=== Stored data ===
=== Begin Enclosure ===
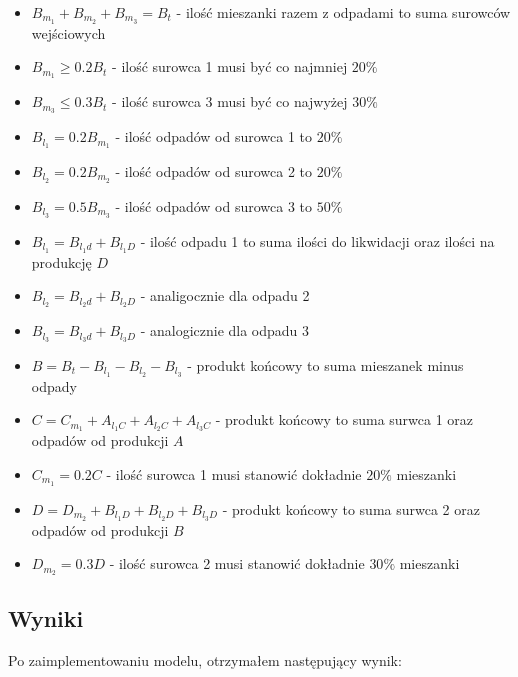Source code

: \documentclass[12pt, a4paper]{article}
\begin{document}
\begin{itemize}
  \item $B_{m_1} + B_{m_2} + B_{m_3} = B_t$ - ilość mieszanki razem z odpadami to suma surowców wejściowych
  \item $B_{m_1} \geq 0.2B_t$ - ilość surowca 1 musi być co najmniej $20\%$
  \item $B_{m_3} \leq 0.3B_t$ - ilość surowca 3 musi być co najwyżej $30\%$
  \item $B_{l_1} = 0.2B_{m_1}$ - ilość odpadów od surowca 1 to $20\%$
  \item $B_{l_2} = 0.2B_{m_2}$ - ilość odpadów od surowca 2 to $20\%$
  \item $B_{l_3} = 0.5B_{m_3}$ - ilość odpadów od surowca 3 to $50\%$
  \item $B_{l_1} = B_{l_1d} + B_{l_1D}$ - ilość odpadu 1 to suma ilości do likwidacji oraz ilości na produkcję $D$ 
  \item $B_{l_2} = B_{l_2d} + B_{l_2D}$ - analigocznie dla odpadu 2
  \item $B_{l_3} = B_{l_3d} + B_{l_3D}$ - analogicznie dla odpadu 3
  \item $B = B_t - B_{l_1} - B_{l_2} - B_{l_3}$ - produkt końcowy to suma mieszanek minus odpady

  \item $C = C_{m_1} + A_{l_1C} + A_{l_2C} + A_{l_3C}$ - produkt końcowy to suma surwca 1 oraz odpadów od produkcji $A$
  \item $C_{m_1} = 0.2C$ - ilość surowca 1 musi stanowić dokładnie $20\%$ mieszanki

  \item $D = D_{m_2} + B_{l_1D} + B_{l_2D} + B_{l_3D}$ - produkt końcowy to suma surwca 2 oraz odpadów od produkcji $B$
  \item $D_{m_2} = 0.3D$ - ilość surowca 2 musi stanowić dokładnie $30\%$ mieszanki
\end{itemize}

\subsection{Wyniki}

Po zaimplementowaniu modelu, otrzymałem następujący wynik:
\end{document}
=== End Enclosure ===
=== What needs to be done ===
The lines needed run from the first line of the records through the line containing "3 to $50\%$", both included. Restate them word for word, without pictures.

=== Output for this exercise ===
Source code

: \documentclass[12pt, a4paper]{article}
\begin{document}
\begin{itemize}
  \item $B_{m_1} + B_{m_2} + B_{m_3} = B_t$ - ilość mieszanki razem z odpadami to suma surowców wejściowych
  \item $B_{m_1} \geq 0.2B_t$ - ilość surowca 1 musi być co najmniej $20\%$
  \item $B_{m_3} \leq 0.3B_t$ - ilość surowca 3 musi być co najwyżej $30\%$
  \item $B_{l_1} = 0.2B_{m_1}$ - ilość odpadów od surowca 1 to $20\%$
  \item $B_{l_2} = 0.2B_{m_2}$ - ilość odpadów od surowca 2 to $20\%$
  \item $B_{l_3} = 0.5B_{m_3}$ - ilość odpadów od surowca 3 to $50\%$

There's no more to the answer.